JobAssess.sh – Main script to run the tool.
SlurmJobAssessment.Rmd – R Markdown file that summarizes data and generates an HTML report.

For Slurm Track Usage Tool:

slurm_environment.yml – File containing the required conda environment.
TrackUsage.sh – Main script to run the tool.
SlurmTrackUsage.Rmd – R Markdown file that creates visualizations to track usage in an HTML report.

Usage

Clone the Repository

Clone the repo using git clone to pull all needed files.

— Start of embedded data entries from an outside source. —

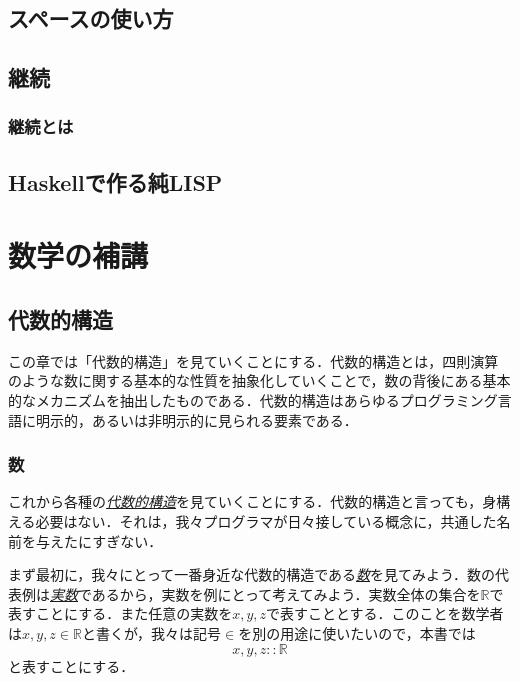 \documentclass[a4paper]{jsbook}
\newenvironment{leader}{\begingroup}{\endgroup}
\newcommand{\keyword}[1]{{\underline{\emph{#1}}}}
\newcommand{\mathSpecialSet}[1]{\mathbb{#1}} %
\newcommand{\mathIn}{\mathrel{::}}
\begin{document}
\chapter{スペースの使い方}

\chapter{継続}

\section{継続とは}




\chapter{Haskellで作る純LISP}

\part{数学の補講}


\chapter{代数的構造}

\begin{leader}
この章では「代数的構造」を見ていくことにする．代数的構造とは，四則演算のような数に関する基本的な性質を抽象化していくことで，数の背後にある基本的なメカニズムを抽出したものである．代数的構造はあらゆるプログラミング言語に明示的，あるいは非明示的に見られる要素である．
\end{leader}

\section{数}

これから各種の\keyword{代数的構造}を見ていくことにする．代数的構造と言っても，身構える必要はない．それは，我々プログラマが日々接している概念に，共通した名前を与えたにすぎない．

まず最初に，我々にとって一番身近な代数的構造である\keyword{数}を見てみよう．数の代表例は\keyword{実数}であるから，実数を例にとって考えてみよう．実数全体の集合を$\mathSpecialSet{R}$で表すことにする．また任意の実数を$x,y,z$で表すこととする．このことを数学者は$x,y,z\in\mathSpecialSet{R}$と書くが，我々は記号$\in$を別の用途に使いたいので，本書では
\begin{equation}
x,y,z\mathIn\mathSpecialSet{R}
\end{equation}
と表すことにする．
\end{document}
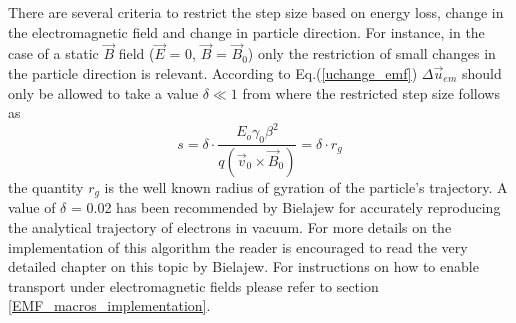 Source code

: There are several criteria to restrict the step size based on energy loss, change in the electromagnetic field and change in particle direction. For instance, in the case of a static $\vec{B}$ field ($\vec{E}$ = 0, $\vec{B}$ = $\vec{B}_0$) only the restriction of small changes in the particle direction is relevant. According to Eq.(\ref{uchange_emf}) $\Delta\vec{u}_{em}$ should only be allowed to take a value $\delta \ll 1$ from where the restricted step size follows as
\begin{equation}
\label{uchange_restriction}
  s = \delta \cdot \frac{E_o \gamma_0 \beta^2}{q\left(\vec{v}_0 \times \vec{B}_0\right)} = \delta \cdot r_g
\end{equation}
the quantity $r_g$ is the well known radius of gyration of the particle's trajectory. A value of $\delta$ = 0.02 has been recommended by Bielajew for accurately reproducing the analytical trajectory of electrons in vacuum. For more details on the implementation of this algorithm the reader is encouraged to read the very detailed chapter on this topic by Bielajew\cite{Bi89a}. For instructions on how to enable transport under electromagnetic fields please refer to section \ref{EMF_macros_implementation}.

\newpage
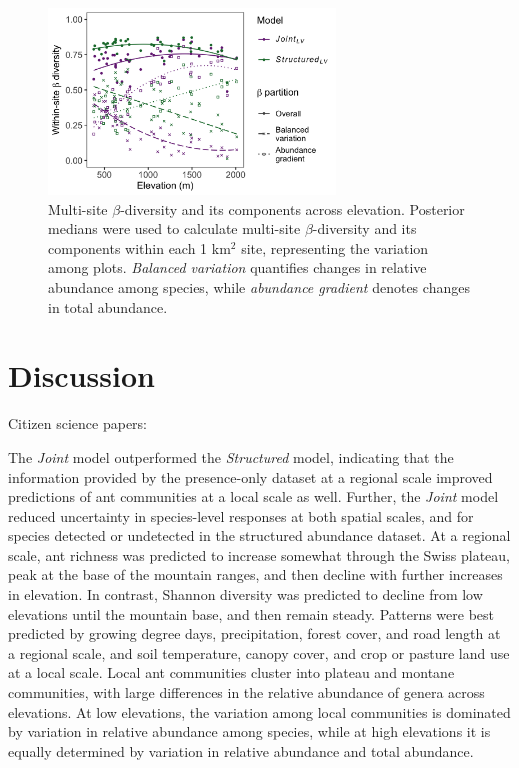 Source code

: \documentclass[preprint,review,times,12pt]{elsarticle}
\begin{document}
\begin{figure}
\centering\includegraphics[width=3in]{ms/1_Ecography/1/figs/beta_diversity_LV.png}
\caption{\label{fig:beta_div} Multi-site $\beta$-diversity and its components across elevation. Posterior medians were used to calculate multi-site $\beta$-diversity and its components within each 1 km$^2$ site, representing the variation among plots. \emph{Balanced variation} quantifies changes in relative abundance among species, while \emph{abundance gradient} denotes changes in total abundance.}
\end{figure}


 




\section{Discussion}
\label{S:4}
Citizen science papers: \citep{Altwegg2019, Pernat2020, Henckel2020, Duan2020, Johnston2020,Robinson2020, Beck2010, Poisson2020}

The \emph{Joint} model outperformed the \emph{Structured} model, indicating that the information provided by the presence-only dataset at a regional scale improved predictions of ant communities at a local scale as well. Further, the \emph{Joint} model reduced uncertainty in species-level responses at both spatial scales, and for species detected or undetected in the structured abundance dataset. At a regional scale, ant richness was predicted to increase somewhat through the Swiss plateau, peak at the base of the mountain ranges, and then decline with further increases in elevation. In contrast, Shannon diversity was predicted to decline from low elevations until the mountain base, and then remain steady. Patterns were best predicted by growing degree days, precipitation, forest cover, and road length at a regional scale, and soil temperature, canopy cover, and crop or pasture land use at a local scale. Local ant communities cluster into plateau and montane communities, with large differences in the relative abundance of genera across elevations. At low elevations, the variation among local communities is dominated by variation in relative abundance among species, while at high elevations it is equally determined by variation in relative abundance and total abundance.
\end{document}
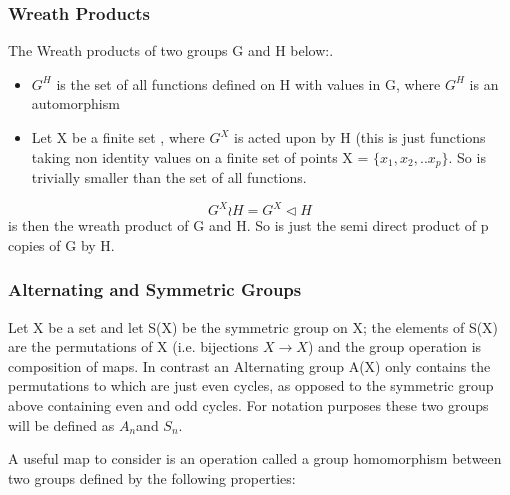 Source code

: \documentclass{article}
\begin{document}
\subsubsection*{Wreath Products}

The Wreath products of two groups G and H below:.
\begin{itemize}
	\item $G^{H}$ is the set of all functions defined on H with values in G, where $G^{H}$ is an automorphism 
    \item Let X be a finite set , where $G^{X}$ is acted upon by H (this is just functions taking non identity values on a finite set of points X = $\{x_{1},x_{2},.. x_{p}\}$. So is trivially smaller than the set of all functions.
\end{itemize}
\begin{equation}
	G^{X} \wr  H = G^{X} \triangleleft H
\end{equation}
is then the wreath product of G and H. So is just the semi direct product of p copies of G by H.%

\paragraph*{}
\newpage
\subsubsection*{Alternating and Symmetric Groups}
Let X be a set and let S(X) be the symmetric group on X; the elements of S(X)
are the permutations of X (i.e. bijections $X\rightarrow X$) and the group operation is
composition of maps.
In contrast an Alternating group A(X) only contains the permutations to which are just even cycles, as opposed to the symmetric group above containing even and odd cycles.  For notation purposes these two groups will be defined as $A_{n} $and $S_{n}$. 



A useful map to consider is an operation called a group homomorphism between two groups defined by the following properties:
\end{document}
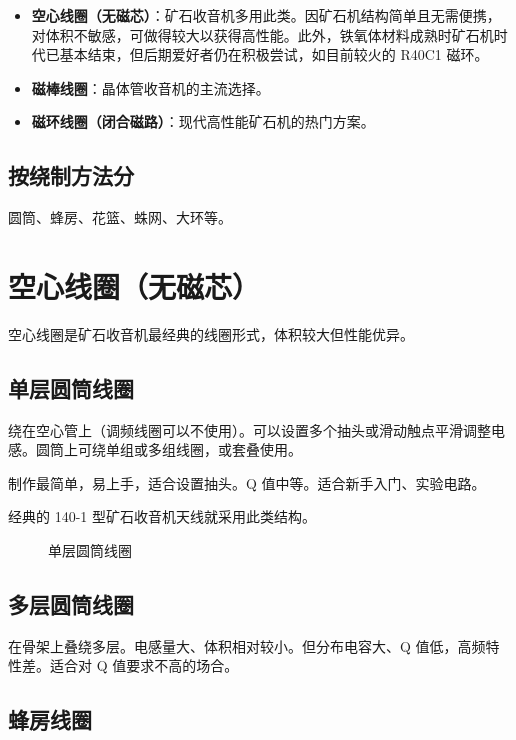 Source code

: \documentclass[12pt,UTF8]{ctexbook}
\begin{document}
\begin{itemize}[leftmargin=2cm]
	\item \textbf{空心线圈（无磁芯）}：矿石收音机多用此类。因矿石机结构简单且无需便携，对体积不敏感，可做得较大以获得高性能。此外，铁氧体材料成熟时矿石机时代已基本结束，但后期爱好者仍在积极尝试，如目前较火的 R40C1 磁环。
	\item \textbf{磁棒线圈}：晶体管收音机的主流选择。
	\item \textbf{磁环线圈（闭合磁路）}：现代高性能矿石机的热门方案。
\end{itemize}

\subsection{按绕制方法分}

圆筒、蜂房、花篮、蛛网、大环等。


\section{空心线圈（无磁芯）}

空心线圈是矿石收音机最经典的线圈形式，体积较大但性能优异。

\subsection{单层圆筒线圈}

绕在空心管上（调频线圈可以不使用）。可以设置多个抽头或滑动触点平滑调整电感。圆筒上可绕单组或多组线圈，或套叠使用。

制作最简单，易上手，适合设置抽头。Q 值中等。适合新手入门、实验电路。

经典的 140-1 型矿石收音机天线就采用此类结构。

\begin{figure}[H]
	\centering
	\caption{单层圆筒线圈}
	\label{fig:single-layer-coil}
\end{figure}

\subsection{多层圆筒线圈}

在骨架上叠绕多层。电感量大、体积相对较小。但分布电容大、Q 值低，高频特性差。适合对 Q 值要求不高的场合。

\subsection{蜂房线圈}
\end{document}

Navigate to the SlurmTools directory.

You can run the tools in two primary ways:

1. Using Command-Line Parameters

Run the script directly with the following command:

./JobAssess.sh -u <user> -s <start_date> -e <end_date> -a <accounts> -p <partition> -all <all_info>

./TrackUsage.sh -u <user> -s <start_date> -e <end_date> -a <accounts> -p <partition>

-u <user> : User(s) to filer by. Filter for multiple users by inputting comma separated values. If omitted, data for all users will be included.
-s <start_date> : Start date in the format YYYY-MM-DD. If omitted, start date will be 7 days before end date.
-e <end_date> : End date in the format YYYY-MM-DD. If omitted, end date will be the current date + 1.

NOTE: sacct includes jobs before the end parameter. For example, if you want to include jobs that happened on 2025-03-01, you would set end date to be 2025-03-02.

-a <accounts> : Account(s) to filter by. Include multiple accounts by inputting comma separated values. If omitted, default will be cedar,cedar2, cedar-condo.
-p <partition> : Partition(s) to filter by. Include multiple partitions by inputting comma separated values. If omitted, default will be all partitions.
-all <all_info> : Shows all information (individual user plots and full tables). Accepts TRUE or FALSE. If omitted, default will be TRUE.

Both tools have the same parameters EXCEPT -all <all_info> is NOT in the Slurm Track Usage tool!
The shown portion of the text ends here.